Cette déclaration solennelle, c’est celle que se lancent entre eux les « frères » et les « sœurs » de la grande confrérie du quan ho. Déclaration ou défi ? A prendre au sérieux, en tout cas.    

Au printemps et à l’automne, les jeunes des villages de Bac Ninh se livrent à de véritables joutes verbalo-musicales, autrement appelées quan ho. Mais pour pouvoir participer à ces fameuses joutes, les participants, des paysans pour la plupart, doivent répondre à des critères très stricts. N’est pas chanteur de quan ho qui veut ! Qu’on se le dise ! Xuan Mui, ancien « frère », 40 ans de pratique à son actif :

« Il y en a deux groupes de chanteurs. Le premier groupe, qu’on appelle « Le groupe portant des chaussures », doit apprendre par cœur 150 chants-sujets, et 150 chants-réponses. Il doit être capable de répliquer à n’importe lequel de ces chants. Mais il faut savoir qu’un chant comprend de 6 à 8 vers, alors vous imaginer le nombre de vers qu’il faut mémoriser ! Sans compter que nous ne sommes pas de vrais chanteurs. Notre métier, le vrai, c’est de travailler la terre ! Le deuxième groupe, « le groupe aux pieds nus », regroupent les nouveaux chanteurs. Eux, ils ne doivent mémoriser « que » 50 chants-sujets et 50 chants-réponses. »     

Voilà pour ce qui est de l’apprentissage. Mais comme partout ailleurs il y a les bons et les mauvais élèves, ce qui fait que les chanteurs et les chanteuses sont classés en fonction de leurs capacités.  

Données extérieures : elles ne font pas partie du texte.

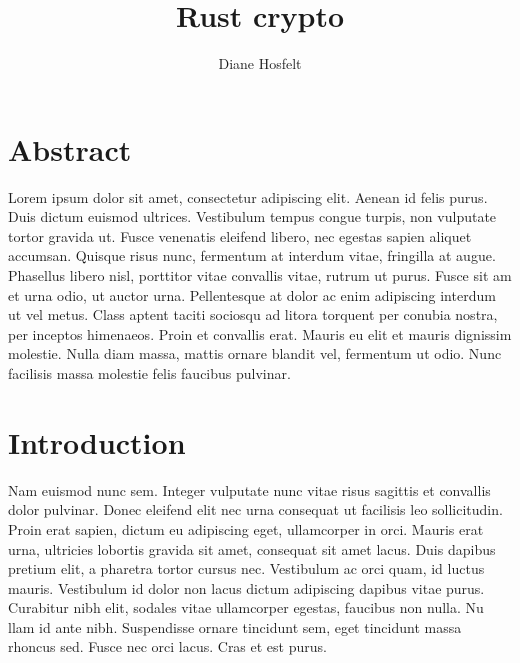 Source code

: \documentclass{article}
\title{Rust crypto}
\author{Diane Hosfelt}
\begin{document}

\maketitle
\begin{multicols*}{2}
\thispagestyle{fancyplain}\pagestyle{fancy}		%


\section*{Abstract}
Lorem ipsum dolor sit amet, consectetur adipiscing elit. Aenean id felis purus. Duis dictum euismod ultrices. Vestibulum tempus congue turpis, non vulputate tortor gravida ut. Fusce venenatis eleifend libero, nec egestas sapien aliquet accumsan. Quisque risus nunc, fermentum at interdum vitae, fringilla at augue. Phasellus libero nisl, porttitor vitae convallis vitae, rutrum ut purus. Fusce sit am
et urna odio, ut auctor urna. Pellentesque at dolor ac enim adipiscing interdum
ut vel metus. Class aptent taciti sociosqu ad litora torquent per conubia nostra, per inceptos himenaeos. Proin et convallis erat. Mauris eu elit et mauris dignissim molestie. Nulla diam massa, mattis ornare blandit vel, fermentum ut odio. Nunc facilisis massa molestie felis faucibus pulvinar.

\audiencesec
{}\stop

\section{Introduction}
Nam euismod nunc sem. Integer vulputate nunc vitae risus sagittis et convallis dolor pulvinar. Donec eleifend elit nec urna consequat ut facilisis leo sollicitudin. Proin erat sapien, dictum eu adipiscing eget, ullamcorper in orci. Mauris erat urna, ultricies lobortis gravida sit amet, consequat sit amet lacus. Duis dapibus pretium elit, a pharetra tortor cursus nec. Vestibulum ac orci quam, id luctus mauris. Vestibulum id dolor non lacus dictum adipiscing dapibus vitae purus. Curabitur nibh elit, sodales vitae ullamcorper egestas, faucibus non nulla. Nu
llam id ante nibh. Suspendisse ornare tincidunt sem, eget tincidunt massa rhoncus sed. Fusce nec orci lacus. Cras et est purus.


\end{multicols*}
\end{document}
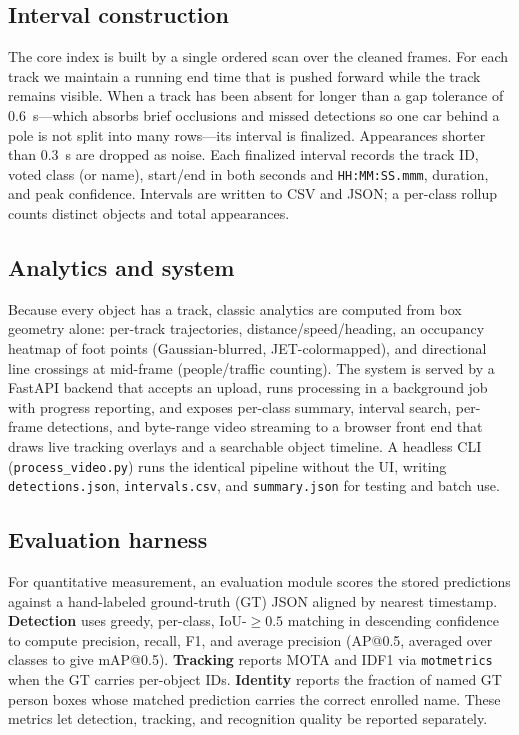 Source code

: \documentclass[conference]{IEEEtran}
\begin{document}
\subsection{Interval construction}
The core index is built by a single ordered scan over the cleaned
frames. For each track we maintain a running end time that is pushed
forward while the track remains visible. When a track has been absent
for longer than a gap tolerance of $0.6$~s---which absorbs brief
occlusions and missed detections so one car behind a pole is not split
into many rows---its interval is finalized. Appearances shorter than
$0.3$~s are dropped as noise. Each finalized interval records the track
ID, voted class (or name), start/end in both seconds and
\texttt{HH:MM:SS.mmm}, duration, and peak confidence. Intervals are
written to CSV and JSON; a per-class rollup counts distinct objects and
total appearances.

\subsection{Analytics and system}
Because every object has a track, classic analytics are computed from
box geometry alone: per-track trajectories, distance/speed/heading,
an occupancy heatmap of foot points (Gaussian-blurred, JET-colormapped),
and directional line crossings at mid-frame (people/traffic counting).
The system is served by a FastAPI backend that accepts an upload, runs
processing in a background job with progress reporting, and exposes
per-class summary, interval search, per-frame detections, and byte-range
video streaming to a browser front end that draws live tracking overlays
and a searchable object timeline. A headless CLI
(\texttt{process\_video.py}) runs the identical pipeline without the UI,
writing \texttt{detections.json}, \texttt{intervals.csv}, and
\texttt{summary.json} for testing and batch use.

\subsection{Evaluation harness}
For quantitative measurement, an evaluation module scores the stored
predictions against a hand-labeled ground-truth (GT) JSON aligned by
nearest timestamp. \textbf{Detection} uses greedy, per-class, IoU-$\ge0.5$
matching in descending confidence to compute precision, recall, F1, and
average precision (AP@0.5, averaged over classes to give mAP@0.5).
\textbf{Tracking} reports MOTA and IDF1 via \texttt{motmetrics} when the
GT carries per-object IDs. \textbf{Identity} reports the fraction of
named GT person boxes whose matched prediction carries the correct
enrolled name. These metrics let detection, tracking, and recognition
quality be reported separately.
\end{document}
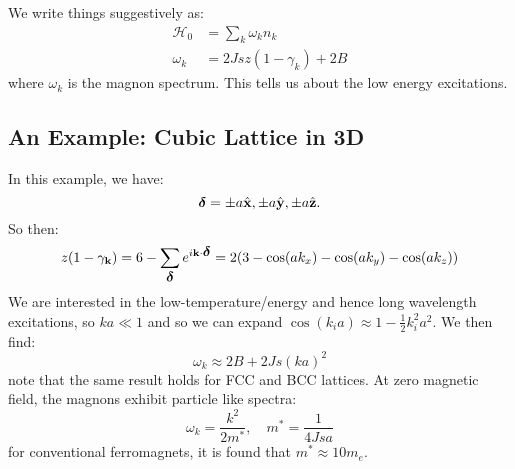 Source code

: We write things suggestively as:
\begin{equation}
    \begin{split}
        \mathcal{H}_0 &= \sum_k \omega_k n_k
        \\ \omega_k &= 2Jsz(1 - \gamma_k) + 2B
    \end{split}
\end{equation}
where $\omega_k$ is the magnon spectrum. This tells us about the low energy excitations. 

\subsection{An Example: Cubic Lattice in 3D}
In this example, we have:
\begin{equation}
    \mbox{\boldmath$ \delta $} = \pm a\hat{\mathbf{x}}, \pm a\hat{\mathbf{y}}, \pm a\hat{\mathbf{z}}.
\end{equation}
So then:
\begin{align*}
    z(1-\gamma_{\mathbf{k}}) = 6 - \sum_{\mbox{\boldmath$ \delta $}}e^{i\mathbf{k} \cdot \mbox{\boldmath$ \delta $}} = 2(3 - \cos(ak_x) - \cos(ak_y) - \cos(ak_z))
\end{align*}
We are interested in the low-temperature/energy and hence long wavelength excitations, so $ka \ll 1$ and so we can expand $\cos(k_ia) \approx 1- \frac{1}{2}k_i^2 a^2$. We then find:
\begin{equation}
    \omega_k \approx 2B + 2Js(ka)^2
\end{equation}
note that the same result holds for FCC and BCC lattices. At zero magnetic field, the magnons exhibit particle like spectra:
\begin{equation}
    \omega_k = \frac{k^2}{2m^*}, \quad m^* = \frac{1}{4Jsa}
\end{equation}
for conventional ferromagnets, it is found that $m^* \approx 10m_e$.

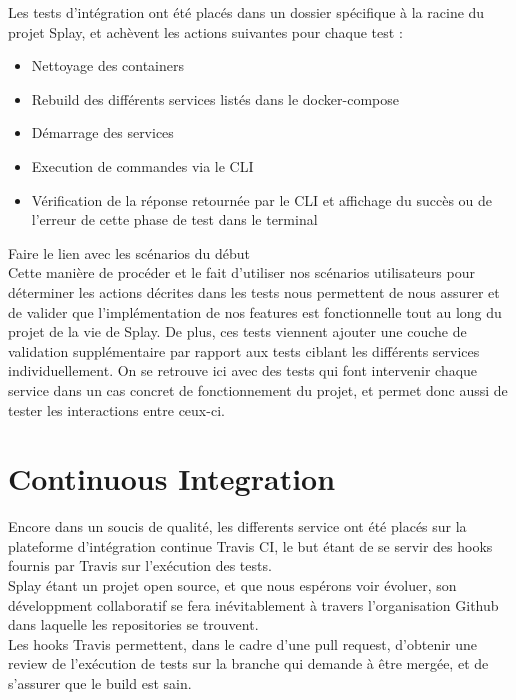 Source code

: \documentclass{eplmastersthesis}
\begin{document}
      Les tests d'intégration ont été placés dans un dossier spécifique à la
      racine du projet Splay, et achèvent les actions suivantes pour chaque
      test : \\

      \begin{itemize}
        \item Nettoyage des containers
        \item Rebuild des différents services listés dans le docker-compose
        \item Démarrage des services
        \item Execution de commandes via le CLI
        \item Vérification de la réponse retournée par le CLI et affichage du
        succès ou de l'erreur de cette phase de test dans le terminal
      \end{itemize}

      {\color{red} Faire le lien avec les scénarios du début}\\

      Cette manière de procéder et le fait d'utiliser nos scénarios utilisateurs
      pour déterminer les actions décrites dans les tests nous permettent de
      nous assurer et de valider que l'implémentation de nos features est
      fonctionnelle tout au long du projet de la vie de Splay. De plus, ces
      tests viennent ajouter une couche de validation supplémentaire par rapport
      aux tests ciblant les différents services individuellement. On se retrouve
      ici avec des tests qui font intervenir chaque service dans un cas concret
      de fonctionnement du projet, et permet donc aussi de tester les interactions
      entre ceux-ci.


    \section{Continuous Integration}

      Encore dans un soucis de qualité, les differents service ont été placés
      sur la plateforme d'intégration continue Travis CI, le but étant de se
      servir des hooks fournis par Travis sur l'exécution des tests.\\

      Splay étant un projet open source, et que nous espérons voir évoluer, son
      développment collaboratif se fera inévitablement à travers l'organisation
      Github dans laquelle les repositories se trouvent.\\
      Les hooks Travis permettent, dans le cadre d'une pull request, d'obtenir
      une review de l'exécution de tests sur la branche qui demande à être
      mergée, et de s'assurer que le build est sain.
\end{document}
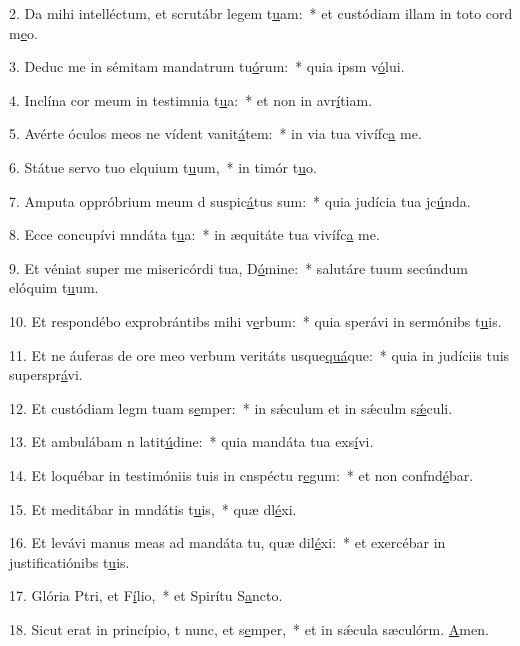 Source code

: 2. Da mihi intelléctum, et scrutábr legem t\uline{u}am:~* et custódiam illam in toto cord m\uline{e}o.\par 
3. Deduc me in sémitam mandatrum tu\uline{ó}rum:~* quia ipsm v\uline{ó}lui.\par 
4. Inclína cor meum in testimnia t\uline{u}a:~* et non in avr\uline{í}tiam.\par 
5. Avérte óculos meos ne vídent vanit\uline{á}tem:~* in via tua vivífc\uline{a} me.\par 
6. Státue servo tuo elquium t\uline{u}um,~* in timór t\uline{u}o.\par 
7. Amputa oppróbrium meum d suspic\uline{á}tus sum:~* quia judícia tua jc\uline{ú}nda.\par 
8. Ecce concupívi mndáta t\uline{u}a:~* in æquitáte tua vivífc\uline{a} me.\par 
9. Et véniat super me misericórdi tua, D\uline{ó}mine:~* salutáre tuum secúndum elóquim t\uline{u}um.\par 
10. Et respondébo exprobrántibs mihi v\uline{e}rbum:~* quia sperávi in sermónibs t\uline{u}is.\par 
11. Et ne áuferas de ore meo verbum veritáts usque\uline{quá}que:~* quia in judíciis tuis superspr\uline{á}vi.\par 
12. Et custódiam legm tuam s\uline{e}mper:~* in sǽculum et in sǽculm s\uline{ǽ}culi.\par 
13. Et ambulábam n latit\uline{ú}dine:~* quia mandáta tua exs\uline{í}vi.\par 
14. Et loquébar in testimóniis tuis in cnspéctu r\uline{e}gum:~* et non confnd\uline{é}bar.\par 
15. Et meditábar in mndátis t\uline{u}is,~* quæ dl\uline{é}xi.\par 
16. Et levávi manus meas ad mandáta tu, quæ dil\uline{é}xi:~* et exercébar in justificatiónibs t\uline{u}is.\par 
17. Glória Ptri, et F\uline{í}lio,~* et Spirítu S\uline{a}ncto.\par 
18. Sicut erat in princípio, t nunc, et s\uline{e}mper,~* et in sǽcula sæculórm. \uline{A}men.\par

« Les chanteurs sont souvent désignés par ordre numérique, en fonction  de leur niveau et de leur expérience. Xuan Mui, toujours. Les meilleurs sont nommés « deuxième frère, deuxième soeur » ; ce sont eux qui chantent la plupart du temps. »  

Une fois cette hiérarchie solidement établie, les chanteurs et les chanteuses peuvent s’adonner à la compétition, qui se divise en trois parties. Xuan Mui :

« Il y a effectivement trois parties : le « giọng lề lối », le « giọng vặt » et le « giọng giã bạn ». La première partie, c’est pour souhaiter la bienvenue, la seconde, pour exalter l’amour et la nostalgie, et la troisième, pour raccompagner les hôtes du jour. »         

Avec le développement des technologies sonores, il n’est pas rare de voir des jeunes « frères » et « soeurs » chanter avec l’aide d’un micro ou d’une bande-son pré-enregistrée, ce qui, pour Xuan Mui, est une véritable hérésie !     

« Il n’y a pas d’orchestre dans le quan ho ! Il y a des couples de chanteurs, c’est tout ! Lorsque l’un chante, l’autre le regarde attentivement pour suivre les vers. Il y en a donc un qui est actif et l’autre qui est passif, mais tous les deux sont importants. Un chanteur se doit de maîtriser les mélodies et les vers, mais son vis-à-vis doit être capable de le suivre parfaitement ! En fait, l’idéal, c’est de se choisir un partenaire dès son plus jeune âge, comme ça, on atteint une symbiose parfaite. Je connaissais un chanteur qui s’appelait Son, qui a arrêté de chanter à la mort de son partenaire. »    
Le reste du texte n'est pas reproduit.